検査データ偽装のこれから
2017年12月11日
神戸製鋼所,三菱マテリアルの子会社,東レの子会社で,相次いで検査データの改ざんが明らかになりました。検査データの改ざんにより,販売先において製品の強度の検査等が行われ,場合によっては交換等の費用が発生することになります。検査データを偽装した会社は,これらの費用を賠償することになると思われます。

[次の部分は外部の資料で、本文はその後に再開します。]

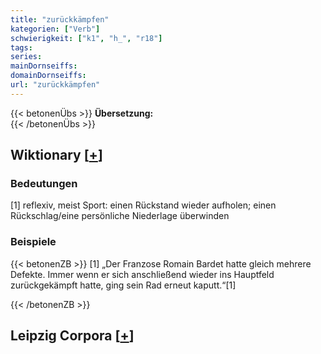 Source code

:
 ```yaml
---
title: "zurückkämpfen"
kategorien: ["Verb"]
schwierigkeit: ["k1", "h_", "r18"]
tags:
series:
mainDornseiffs:
domainDornseiffs:
url: "zurückkämpfen"
---
```


{{< betonenÜbs >}}
**Übersetzung:**  
{{< /betonenÜbs >}}

## Wiktionary [[+](https://de.wiktionary.org/wiki/zurückkämpfen)]

### Bedeutungen
[1] reflexiv, meist Sport: einen Rückstand wieder aufholen; einen Rückschlag/eine persönliche Niederlage überwinden  

### Beispiele
{{< betonenZB >}}
[1] „Der Franzose Romain Bardet hatte gleich mehrere Defekte. Immer wenn er sich anschließend wieder ins Hauptfeld zurückgekämpft hatte, ging sein Rad erneut kaputt.“[1]  

{{< /betonenZB >}}

## Leipzig Corpora [[+](https://corpora.uni-leipzig.de/en/res?word=zurückkämpfen&corpusId=deu_newscrawl-public_2018)]

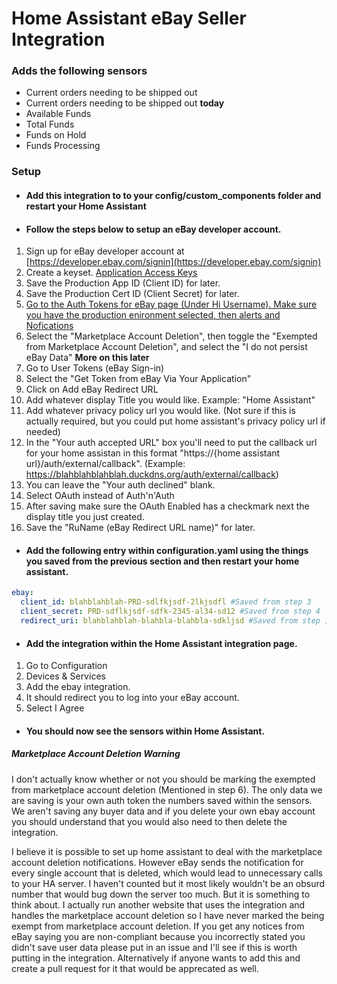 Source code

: # Home Assistant eBay Seller Integration


### Adds the following sensors
* Current orders needing to be shipped out
* Current orders needing to be shipped out <strong>today</strong>
* Available Funds
* Total Funds
* Funds on Hold
* Funds Processing

### Setup

- #### Add this integration to to your config/custom_components folder and restart your Home Assistant

- #### Follow the steps below to setup an eBay developer account.
1. Sign up for eBay developer account at [https://developer.ebay.com/signin](https://developer.ebay.com/signin)
2. Create a keyset. [Application Access Keys](https://developer.ebay.com/my/keys)
3. Save the Production App ID (Client ID) for later.
4. Save the Production Cert ID (Client Secret) for later.
5. [Go to the Auth Tokens for eBay page (Under Hi Username). Make sure you have the production enironment selected, then alerts and Nofications](https://developer.ebay.com/my/push?env=production&index=0)
6. Select the "Marketplace Account Deletion", then toggle the "Exempted from Marketplace Account Deletion", and select the "I do not persist eBay Data" <strong>More on this later</strong>
7. Go to User Tokens (eBay Sign-in)
8. Select the "Get Token from eBay Via Your Application"
9. Click on Add eBay Redirect URL
10. Add whatever display Title you would like. Example: "Home Assistant"
11. Add whatever privacy policy url you would like. (Not sure if this is actually required, but you could put home assistant's privacy policy url if needed)
12. In the "Your auth accepted URL" box you'll need to put the callback url for your home assistan in this format "https://{home assistant url}/auth/external/callback". (Example: https://blahblahblahblah.duckdns.org/auth/external/callback)
13. You can leave the "Your auth declined" blank.
14. Select OAuth instead of Auth'n'Auth
15. After saving make sure the OAuth Enabled has a checkmark next the display title you just created.
16. Save the "RuName (eBay Redirect URL name)" for later.

- #### Add the following entry within configuration.yaml using the things you saved from the previous section and then restart your home assistant.

```yaml
ebay:
  client_id: blahblahblah-PRD-sdlfkjsdf-2lkjsdfl #Saved from step 3
  client_secret: PRD-sdflkjsdf-sdfk-2345-al34-sd12 #Saved from step 4
  redirect_uri: blahblahblah-blahbla-blahbla-sdkljsd #Saved from step 16
```

- #### Add the integration within the Home Assistant integration page.
1. Go to Configuration
2. Devices & Services
3. Add the ebay integration.
4. It should redirect you to log into your eBay account.
5. Select I Agree

- #### You should now see the sensors within Home Assistant.


##### Marketplace Account Deletion Warning
I don't actually know whether or not you should be marking the exempted from marketplace account deletion (Mentioned in step 6). The only data we are saving is your own auth token the numbers saved within the sensors. We aren't saving any buyer data and if you delete your own ebay account you should understand that you would also need to then delete the integration. 


I believe it is possible to set up home assistant to deal with the marketplace account deletion notifications. However eBay sends the notification for every single account that is deleted, which would lead to unnecessary calls to your HA server. I haven't counted but it most likely wouldn't be an obsurd number that would bug down the server too much. But it is something to think about. I actually run another website that uses the integration and handles the marketplace account deletion so I have never marked the being exempt from marketplace account deletion. If you get any notices from eBay saying you are non-compliant because you incorrectly stated you didn't save user data please put in an issue and I'll see if this is worth putting in the integration. Alternatively if anyone wants to add this and create a pull request for it that would be apprecated as well.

さて,現実にそのような負担が発生した場合,株主代表訴訟が気になるところです。
報道によると,それぞれの会社は多数の事業部門を擁しており,各事業部門がたこつぼ化し,その高い独立性が不正の発生と長期化の原因であるといわれています。そうすると,取締役等に対し,このような不正の発生等を防ぐための内部統制システムを構築する義務に違反したとの主張がされると考えられます。
この点,やや古い事件ですが,ダスキン社が運営していたミスタードーナツで,食品衛生法上使用が許可されていなかった食品添加物が使用された肉まんを販売したため,加盟店に対する損失補償や不適切な口止め料の支払いにより会社に損害をもたらしたとして取締役らが訴えられた株主代表訴訟がありました。
この事件で,大阪高裁は,「(カンパニー制であっても)現場からの情報が複数のルートを通って伝達されるような体制作りをする必要」がある旨の主張に対し,ダスキン社が
経営上の重要な情報を取締役会への報告事項と定めていたから,各取締役が定められた義務を果たせば,各事業部門に生じる問題を全社的に議論することが可能になっていたものである。
などとして,ダスキン社の内部統制システムに一応の評価をし,内部統制システム構築義務違反を否定しました(大阪高裁平成18年6月9日判決)。
しかし,今日の多くの会社では,多数の事業をカンパニー制などで運営されていますが,今回の検査データ偽装の問題が縦割りの組織を原因としていることからして,上記の高裁のような論法で内部統制システム構築義務違反を否定することが適当なのか,つまり,もう少し踏み込んだ体制作りが必要なのではないかが問われると思われます。そうすると,仮に今回の検査データ偽装の件が株主代表訴訟になった場合,ダスキン判決とは異なる判断がされる可能性もゼロではないと思われます。